Wahrscheinlich liegt es auch daran, weil man Überwachung nicht riechen, hören, schmecken oder fühlen kann. Wenn uns Behörden und Geheimdienste tagtäglich bespitzeln, so passiert dies komplett im Verborgenen. Sie vollziehen ihre Arbeit höchst effektiv aber absolut geräuschlos. Bis auf die stetigen Warnrufe einiger weinger IT Spezialisten bekommt man davon nichts mit. Leider werden schlechte Nachrichten durch ständige Wiederholung nicht besser. Haben wir uns vielleicht schon ein wenig an die vielen Desaster und die ständige Bespitzelung gewöhnt? Sind wir weniger daran interessiert, weil wir uns nichts zuschulden kommen lassen und glauben, man könne uns ruhig im Web zusehen? Oder ist der Grund vielmehr darin verborgen, weil es zur E-Mail-Verschlüsselung noch immer keine massentaugliche Lösung gibt?

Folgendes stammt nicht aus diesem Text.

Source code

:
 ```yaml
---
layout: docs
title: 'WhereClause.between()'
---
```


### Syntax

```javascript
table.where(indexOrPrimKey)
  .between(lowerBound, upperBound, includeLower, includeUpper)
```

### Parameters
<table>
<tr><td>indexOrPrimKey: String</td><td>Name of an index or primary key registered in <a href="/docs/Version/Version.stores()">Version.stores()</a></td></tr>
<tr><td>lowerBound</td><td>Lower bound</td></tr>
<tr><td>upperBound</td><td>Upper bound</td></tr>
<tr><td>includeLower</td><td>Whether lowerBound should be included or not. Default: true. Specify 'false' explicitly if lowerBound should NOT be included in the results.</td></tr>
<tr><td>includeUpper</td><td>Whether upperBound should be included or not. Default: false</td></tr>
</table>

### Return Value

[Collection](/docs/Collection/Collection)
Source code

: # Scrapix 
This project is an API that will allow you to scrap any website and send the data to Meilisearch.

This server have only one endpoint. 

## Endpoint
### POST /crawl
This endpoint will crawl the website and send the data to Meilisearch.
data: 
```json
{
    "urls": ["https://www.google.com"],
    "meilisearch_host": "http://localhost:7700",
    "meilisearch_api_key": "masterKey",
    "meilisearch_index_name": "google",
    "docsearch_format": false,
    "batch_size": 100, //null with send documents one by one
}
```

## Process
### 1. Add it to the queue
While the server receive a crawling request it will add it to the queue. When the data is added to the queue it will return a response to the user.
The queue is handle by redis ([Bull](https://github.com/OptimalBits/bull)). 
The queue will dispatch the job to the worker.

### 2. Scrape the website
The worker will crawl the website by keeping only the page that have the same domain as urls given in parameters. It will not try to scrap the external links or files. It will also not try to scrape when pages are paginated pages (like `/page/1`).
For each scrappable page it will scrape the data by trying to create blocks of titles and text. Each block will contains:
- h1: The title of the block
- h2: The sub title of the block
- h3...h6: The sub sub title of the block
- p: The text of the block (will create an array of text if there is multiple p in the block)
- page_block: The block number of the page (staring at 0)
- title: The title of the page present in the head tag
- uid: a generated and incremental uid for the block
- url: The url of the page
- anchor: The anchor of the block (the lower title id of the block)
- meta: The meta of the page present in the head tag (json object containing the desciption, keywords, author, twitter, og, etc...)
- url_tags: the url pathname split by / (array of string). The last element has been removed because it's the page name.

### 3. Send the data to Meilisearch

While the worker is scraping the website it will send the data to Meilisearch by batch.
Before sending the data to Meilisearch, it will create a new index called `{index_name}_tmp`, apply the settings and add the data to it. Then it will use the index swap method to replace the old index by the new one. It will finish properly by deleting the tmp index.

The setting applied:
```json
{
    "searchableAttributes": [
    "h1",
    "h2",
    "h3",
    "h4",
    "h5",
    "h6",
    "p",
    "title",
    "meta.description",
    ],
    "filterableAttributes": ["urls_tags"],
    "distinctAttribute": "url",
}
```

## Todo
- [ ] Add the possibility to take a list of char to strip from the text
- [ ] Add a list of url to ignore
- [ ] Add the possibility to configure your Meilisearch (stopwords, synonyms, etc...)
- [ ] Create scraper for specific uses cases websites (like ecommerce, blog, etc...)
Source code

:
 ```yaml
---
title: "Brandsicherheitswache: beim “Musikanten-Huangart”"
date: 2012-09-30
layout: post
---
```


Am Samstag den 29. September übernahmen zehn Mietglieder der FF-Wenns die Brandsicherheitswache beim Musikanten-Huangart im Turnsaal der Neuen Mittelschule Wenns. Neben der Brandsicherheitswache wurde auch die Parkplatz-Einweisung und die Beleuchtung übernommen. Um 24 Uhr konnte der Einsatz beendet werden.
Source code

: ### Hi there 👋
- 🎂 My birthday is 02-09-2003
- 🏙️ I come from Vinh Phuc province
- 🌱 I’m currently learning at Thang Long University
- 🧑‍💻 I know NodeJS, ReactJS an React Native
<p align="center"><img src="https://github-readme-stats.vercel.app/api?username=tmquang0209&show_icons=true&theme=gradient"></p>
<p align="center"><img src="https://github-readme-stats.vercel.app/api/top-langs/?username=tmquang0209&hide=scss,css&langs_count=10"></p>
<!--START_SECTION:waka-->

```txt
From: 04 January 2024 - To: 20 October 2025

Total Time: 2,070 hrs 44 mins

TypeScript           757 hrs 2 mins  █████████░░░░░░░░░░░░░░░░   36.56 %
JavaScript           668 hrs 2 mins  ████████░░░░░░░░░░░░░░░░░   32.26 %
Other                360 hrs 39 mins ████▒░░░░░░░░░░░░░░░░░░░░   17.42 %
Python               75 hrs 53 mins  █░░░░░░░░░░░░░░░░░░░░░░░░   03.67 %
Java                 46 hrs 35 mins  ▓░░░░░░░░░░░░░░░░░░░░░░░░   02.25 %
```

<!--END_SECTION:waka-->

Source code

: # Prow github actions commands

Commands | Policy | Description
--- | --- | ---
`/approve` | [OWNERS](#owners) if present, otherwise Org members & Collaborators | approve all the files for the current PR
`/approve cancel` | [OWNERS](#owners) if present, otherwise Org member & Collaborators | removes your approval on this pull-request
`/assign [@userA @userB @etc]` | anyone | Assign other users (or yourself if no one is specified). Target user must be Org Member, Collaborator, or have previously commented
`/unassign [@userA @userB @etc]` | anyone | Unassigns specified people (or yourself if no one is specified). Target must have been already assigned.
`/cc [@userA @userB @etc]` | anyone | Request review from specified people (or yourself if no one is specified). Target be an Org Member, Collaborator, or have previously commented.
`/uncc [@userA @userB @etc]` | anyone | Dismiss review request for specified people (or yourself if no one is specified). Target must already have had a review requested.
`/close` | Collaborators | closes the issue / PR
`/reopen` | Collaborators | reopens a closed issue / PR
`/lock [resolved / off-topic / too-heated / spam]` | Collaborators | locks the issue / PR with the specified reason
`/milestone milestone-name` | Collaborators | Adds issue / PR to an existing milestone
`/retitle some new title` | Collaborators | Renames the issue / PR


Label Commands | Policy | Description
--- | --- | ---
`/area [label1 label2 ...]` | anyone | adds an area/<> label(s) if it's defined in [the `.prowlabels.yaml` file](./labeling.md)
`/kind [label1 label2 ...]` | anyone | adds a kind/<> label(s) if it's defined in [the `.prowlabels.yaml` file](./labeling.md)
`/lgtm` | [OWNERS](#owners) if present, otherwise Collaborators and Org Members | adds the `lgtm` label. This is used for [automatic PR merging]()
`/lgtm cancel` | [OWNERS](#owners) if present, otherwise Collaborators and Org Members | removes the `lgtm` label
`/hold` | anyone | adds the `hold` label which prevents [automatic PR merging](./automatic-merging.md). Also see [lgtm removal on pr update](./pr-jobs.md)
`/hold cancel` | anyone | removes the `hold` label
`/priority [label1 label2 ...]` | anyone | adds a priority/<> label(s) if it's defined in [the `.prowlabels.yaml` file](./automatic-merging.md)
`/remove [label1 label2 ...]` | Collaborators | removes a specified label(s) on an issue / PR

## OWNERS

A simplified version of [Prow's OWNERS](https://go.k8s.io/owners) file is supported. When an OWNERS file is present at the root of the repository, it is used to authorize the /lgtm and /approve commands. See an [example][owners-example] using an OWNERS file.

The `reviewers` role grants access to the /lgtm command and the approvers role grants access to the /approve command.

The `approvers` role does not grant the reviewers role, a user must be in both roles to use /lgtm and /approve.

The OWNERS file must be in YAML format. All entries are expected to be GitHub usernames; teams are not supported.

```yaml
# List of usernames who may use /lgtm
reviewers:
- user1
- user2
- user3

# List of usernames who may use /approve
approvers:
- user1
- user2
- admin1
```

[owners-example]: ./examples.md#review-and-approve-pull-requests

Verwaltung benutzt Toilette als Zwischenlager für Akten

Wie man an diesem Fall sieht, beschränkt sich Datenschutz nicht nur auf Informationen in digitaler Form. Als Mitte Januar ein Abgeordneter des Göttinger Rathauses auf die Toilette ging, staunte er nicht schlecht. Ein Verwaltungsmitarbeiter hatte einen Karton mit 2.000 Blättern auf der Toilette deponiert oder sogar vergessen. Nach offiziellen Angaben wurden die sensiblen Informationen dort nur zwischengelagert, bevor sie vernichtet werden sollten. In der Datentoilette wurden so „einigermaßen aktuelle“ ärztliche Befunde, Betreuungsvereinbarungen, Kostenerstattungen psychosozialer Behandlungen, Hartz IV-Bescheinigungen und vieles mehr aufbewahrt. Als Reaktion tauchte der zuständige Fachbereichsleiter im Fraktionsbüro des Finders auf, um die Herausgabe der Unterlagen zu verlangen. In der Stellungnahme hieß es, die Gesetzgebung werde von den Mitarbeitern vollumfänglich beachtet. Das Ganze sei auch nicht so schlimm, weil es keine öffentliche Toilette war. Da der Abgeordnete der Schweigepflicht unterliegt, liege folglich gar kein Datenverlust vor. Schade auch! Das klingt nicht gerade so, als wenn die Göttinger Stadtverwaltung etwas aus diesem Vorfall gelernt hätte.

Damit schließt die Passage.